Normally, the first step in treatment is oral medication, then dosage increases when patients fasting blood glucose and/or A1c levels elevate. Sometimes a combination of oral medications will be tried. When levels continue to elevate, the next step is to include insulin. Depending on the individual the doctor may remove oral medication and treat only with insulin.
Discuss your concerns with your treating doctor. In your case he/she has knowledge of your medical history [we don't] and can explain the reason/s for specific treatment plan/s. Good luck -
Thanks for a quick reply.
Unfortunately, the C-peptide test either was not available or the Doctor did not order it when I was first put on insulin 25 years ago ! They had me on oral medical for only a month before recommending insulin treatment.
Any comment you would like to make regarding a combination therapy (oral + insulin) at such a late stage ? I obviously will be asking my current Doctor about this , however, I just wanted to see if there was anybody else in similar situation to mine.
Insulin is the BEST drug therapy for for diabetes (not withstanding the needle)
what where your numbers before insulin, that will tell you if you needed insulin.
There is a lot of controversy over salfurides (SP) many feel that FORCING the pancreas to push out more insulin actually causes the pancreas to die sooner.
Thank you for your post.
Needles are not a problem when one has been on insulin for 25 years. Besides, for the last four years I have been on a pump. No, my main concern is of taking insulin when my problem may be insulin -resistance.
The extra insulin may be causing fat deposition, microvascular damage etc.
To answer your question, my BG was nearly 25 mmol /liter or 450 mg/dL when the clinic I attended recommended insulin. As i said before that was 25 years ago and so my recollection is getting bit cloudy. I have also changed countries and doctors and so getting the original record is not easy.
I will talk to my current Dr regarding all this soon.
Once again thank you.
Your current A1C of 7.5 is not particularly low. It equals an average blood sugar of around 180. Truely normal non-diabetic blood sugar will give an A1C in the range of about 4.3 - 5.0.
Ideally your A1C would be a bit lower if you can achieve this without having lows. best way to do this is to reduce the amount of carbs you eat (iwth close monitoring as lowering carbs can also lower insulin requirements).
Considering you are on 80 units of inuslin a day (a pretty high dose), I strongly doubt that you should be on oral meds to replace the insulin.
Insulin really is the best medicine to control diabetes. Considering you are insulin resistant, the addition of metformin may be helpful on that side.
Do discuss with your doctor further and if you would like to get tighter control there are some good resources availabel (I recommend book "Diabetes Solutions" by Richard Bernstein. Other books are "Using Insulin" and "Think like a Pancreas".
Hope this helps.
What was the reference range for the c-peptide? Also do you know what your FBS was at the time that the c-peptide was taken?

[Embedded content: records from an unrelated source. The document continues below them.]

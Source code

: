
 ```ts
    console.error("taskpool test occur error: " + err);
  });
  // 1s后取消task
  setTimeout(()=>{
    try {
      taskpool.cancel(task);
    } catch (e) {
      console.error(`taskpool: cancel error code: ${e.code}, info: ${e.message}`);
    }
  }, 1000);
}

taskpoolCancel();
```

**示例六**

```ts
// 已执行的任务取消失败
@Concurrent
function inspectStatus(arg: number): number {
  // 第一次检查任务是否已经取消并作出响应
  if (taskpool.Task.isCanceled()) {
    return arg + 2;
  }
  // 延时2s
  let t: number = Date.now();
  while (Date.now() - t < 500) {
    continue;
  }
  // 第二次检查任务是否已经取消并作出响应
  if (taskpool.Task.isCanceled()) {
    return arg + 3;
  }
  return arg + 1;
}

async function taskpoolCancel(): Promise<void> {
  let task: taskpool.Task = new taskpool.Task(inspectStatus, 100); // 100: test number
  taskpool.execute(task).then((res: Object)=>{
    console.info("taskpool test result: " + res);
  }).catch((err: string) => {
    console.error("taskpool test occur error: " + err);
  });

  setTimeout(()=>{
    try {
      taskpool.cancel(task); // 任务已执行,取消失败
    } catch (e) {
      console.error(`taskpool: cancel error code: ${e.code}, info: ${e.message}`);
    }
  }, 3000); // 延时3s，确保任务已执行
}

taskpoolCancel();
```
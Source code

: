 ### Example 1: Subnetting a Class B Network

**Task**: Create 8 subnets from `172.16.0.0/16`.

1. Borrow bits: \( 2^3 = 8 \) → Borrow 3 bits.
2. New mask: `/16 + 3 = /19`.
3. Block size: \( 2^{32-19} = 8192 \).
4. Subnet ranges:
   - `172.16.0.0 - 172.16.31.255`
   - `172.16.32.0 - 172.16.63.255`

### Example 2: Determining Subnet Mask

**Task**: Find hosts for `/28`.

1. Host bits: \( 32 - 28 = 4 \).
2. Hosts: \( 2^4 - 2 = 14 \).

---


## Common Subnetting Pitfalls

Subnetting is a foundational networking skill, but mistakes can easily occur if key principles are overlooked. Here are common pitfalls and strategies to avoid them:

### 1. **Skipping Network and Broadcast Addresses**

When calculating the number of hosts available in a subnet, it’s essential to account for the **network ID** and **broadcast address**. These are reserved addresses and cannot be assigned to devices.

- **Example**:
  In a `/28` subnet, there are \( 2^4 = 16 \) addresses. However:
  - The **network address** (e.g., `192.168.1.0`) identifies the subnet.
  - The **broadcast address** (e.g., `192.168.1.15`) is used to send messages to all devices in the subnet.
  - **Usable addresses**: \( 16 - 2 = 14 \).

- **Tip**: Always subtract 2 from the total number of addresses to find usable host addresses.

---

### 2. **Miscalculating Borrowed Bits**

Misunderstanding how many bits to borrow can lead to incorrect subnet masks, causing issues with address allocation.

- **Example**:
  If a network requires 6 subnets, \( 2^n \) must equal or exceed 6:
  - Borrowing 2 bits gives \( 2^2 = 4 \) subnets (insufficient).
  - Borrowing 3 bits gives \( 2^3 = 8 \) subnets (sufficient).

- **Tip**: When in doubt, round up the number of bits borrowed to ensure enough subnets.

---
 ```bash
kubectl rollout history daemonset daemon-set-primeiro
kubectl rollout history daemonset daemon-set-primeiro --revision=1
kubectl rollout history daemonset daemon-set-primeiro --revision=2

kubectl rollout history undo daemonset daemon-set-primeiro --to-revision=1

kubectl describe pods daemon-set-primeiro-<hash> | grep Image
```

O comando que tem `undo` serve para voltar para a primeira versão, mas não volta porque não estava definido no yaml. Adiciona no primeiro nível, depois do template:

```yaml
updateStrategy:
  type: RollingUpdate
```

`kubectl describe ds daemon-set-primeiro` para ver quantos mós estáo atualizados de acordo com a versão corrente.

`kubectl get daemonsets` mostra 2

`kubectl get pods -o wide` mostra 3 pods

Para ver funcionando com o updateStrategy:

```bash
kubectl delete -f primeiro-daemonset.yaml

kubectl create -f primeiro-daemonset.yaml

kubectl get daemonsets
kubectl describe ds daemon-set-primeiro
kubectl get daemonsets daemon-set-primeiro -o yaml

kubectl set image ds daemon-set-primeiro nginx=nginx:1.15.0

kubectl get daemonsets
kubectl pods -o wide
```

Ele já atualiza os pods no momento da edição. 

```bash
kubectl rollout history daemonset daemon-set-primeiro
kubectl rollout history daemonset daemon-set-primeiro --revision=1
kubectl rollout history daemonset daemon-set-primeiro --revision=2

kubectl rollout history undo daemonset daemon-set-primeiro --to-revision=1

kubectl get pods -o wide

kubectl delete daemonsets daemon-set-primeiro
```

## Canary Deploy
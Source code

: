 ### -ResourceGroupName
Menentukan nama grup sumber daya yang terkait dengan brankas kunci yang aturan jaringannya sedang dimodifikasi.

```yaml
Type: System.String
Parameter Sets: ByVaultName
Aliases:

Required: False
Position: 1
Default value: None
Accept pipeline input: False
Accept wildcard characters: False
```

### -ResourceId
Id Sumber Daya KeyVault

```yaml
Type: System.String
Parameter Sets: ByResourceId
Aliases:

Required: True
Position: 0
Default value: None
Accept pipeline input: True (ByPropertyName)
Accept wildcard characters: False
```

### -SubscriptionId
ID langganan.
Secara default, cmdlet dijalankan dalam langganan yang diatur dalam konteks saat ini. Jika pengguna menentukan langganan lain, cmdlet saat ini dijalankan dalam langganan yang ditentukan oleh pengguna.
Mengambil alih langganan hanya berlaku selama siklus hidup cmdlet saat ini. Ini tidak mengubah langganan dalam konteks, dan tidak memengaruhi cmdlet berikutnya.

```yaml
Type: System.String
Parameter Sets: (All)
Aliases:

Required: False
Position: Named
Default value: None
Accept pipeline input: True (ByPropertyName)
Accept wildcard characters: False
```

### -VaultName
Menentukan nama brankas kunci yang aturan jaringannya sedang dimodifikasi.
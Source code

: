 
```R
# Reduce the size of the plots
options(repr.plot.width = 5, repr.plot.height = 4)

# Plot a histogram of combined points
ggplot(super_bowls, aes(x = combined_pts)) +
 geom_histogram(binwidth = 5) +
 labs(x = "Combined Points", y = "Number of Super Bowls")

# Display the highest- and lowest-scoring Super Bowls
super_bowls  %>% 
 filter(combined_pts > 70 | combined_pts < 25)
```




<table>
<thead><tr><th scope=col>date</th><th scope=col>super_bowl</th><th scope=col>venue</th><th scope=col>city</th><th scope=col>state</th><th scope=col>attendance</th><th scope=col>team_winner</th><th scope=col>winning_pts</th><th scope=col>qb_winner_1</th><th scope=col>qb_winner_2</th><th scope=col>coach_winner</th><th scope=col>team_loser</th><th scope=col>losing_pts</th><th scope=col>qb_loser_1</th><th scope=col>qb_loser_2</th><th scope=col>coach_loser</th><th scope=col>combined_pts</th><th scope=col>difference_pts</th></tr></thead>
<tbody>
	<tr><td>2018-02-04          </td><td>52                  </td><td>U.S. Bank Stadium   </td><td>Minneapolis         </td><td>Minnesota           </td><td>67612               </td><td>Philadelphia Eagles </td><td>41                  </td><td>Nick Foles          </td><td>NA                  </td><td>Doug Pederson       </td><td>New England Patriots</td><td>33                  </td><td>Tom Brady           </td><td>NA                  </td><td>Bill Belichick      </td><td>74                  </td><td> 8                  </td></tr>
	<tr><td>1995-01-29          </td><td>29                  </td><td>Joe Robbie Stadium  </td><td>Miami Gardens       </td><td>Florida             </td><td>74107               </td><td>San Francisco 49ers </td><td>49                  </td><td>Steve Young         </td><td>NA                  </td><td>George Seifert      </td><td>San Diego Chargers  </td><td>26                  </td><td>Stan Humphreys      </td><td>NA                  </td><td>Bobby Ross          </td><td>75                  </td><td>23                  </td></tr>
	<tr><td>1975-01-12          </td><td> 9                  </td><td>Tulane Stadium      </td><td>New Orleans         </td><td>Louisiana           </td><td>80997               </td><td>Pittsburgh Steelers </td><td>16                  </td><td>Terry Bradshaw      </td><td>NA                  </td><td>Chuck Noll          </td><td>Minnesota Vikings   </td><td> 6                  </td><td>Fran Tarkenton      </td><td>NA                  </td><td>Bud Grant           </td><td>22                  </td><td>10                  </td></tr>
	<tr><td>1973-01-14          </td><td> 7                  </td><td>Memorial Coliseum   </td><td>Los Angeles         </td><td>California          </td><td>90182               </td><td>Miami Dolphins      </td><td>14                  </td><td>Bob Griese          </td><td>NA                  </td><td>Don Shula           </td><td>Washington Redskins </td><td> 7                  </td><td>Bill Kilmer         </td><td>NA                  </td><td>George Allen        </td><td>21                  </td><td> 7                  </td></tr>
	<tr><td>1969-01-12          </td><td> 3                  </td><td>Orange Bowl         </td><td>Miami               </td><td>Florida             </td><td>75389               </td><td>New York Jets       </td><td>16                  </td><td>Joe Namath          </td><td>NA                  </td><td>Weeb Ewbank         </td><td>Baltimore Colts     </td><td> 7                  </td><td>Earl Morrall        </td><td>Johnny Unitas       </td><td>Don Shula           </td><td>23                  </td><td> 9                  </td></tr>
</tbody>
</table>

Thanks for your response and suggestions.
Yes, I could be Insulin resistant. Before I started on pump therapy, five years ago, I used to take on average 140 IU per day with two injections.
I will ask my Dr about metformin. I know I will never be completely off insulin at this stage but if the islets are still active then I do want to reduce insulin resistance with metformin or other medications if possible. I hope I am making sense with this.
As regards to FBS, it was 164 when the reading was taken according to the report. The lab nurse had asked me to fast which I did. She took a set of blood samples and then I asked me to come back after eating. The report says non-fasting so there is some confusion.
The C-peptide range was 0.8 - 23.5 ng/liter
The c-peptide of 2.6 (range of .8-23.5) with a fbs of 164 is actually very low in the range. With a FBS of 164 (High) the c-peptide should also have been high (at top of range at least) if your pancreas is truely able to produce significant insulin.
A c-peptide of 2.6 should be associated with a fbs in the low 80s.
Still, metformin could be useful to try in addition to the insulin as it could help reduce insulin resistance. Other things that help reduce insulin resistance are reducing weight (if overweight) and exercise.
Hi , Once again thank you very much for your valuable suggestions. One correction on my part. The C-peptide range is 0.8 - 3.5 ng/lit. 23.5 was a typo !
Exercise definitely helps in reducing insulin demand. I can do better on that front.
Ah, ok. Still the C-peptide should be high given the FBS.
Keep working on the exercise side of things.
A fasting FBS of 164 is double normal. You really should be getting it as close to 100 or a bit under if ever.
It doesn't matter how you do this, and insulin is truely a great tool to work with.
Keep up the learning and working to keep yourself well.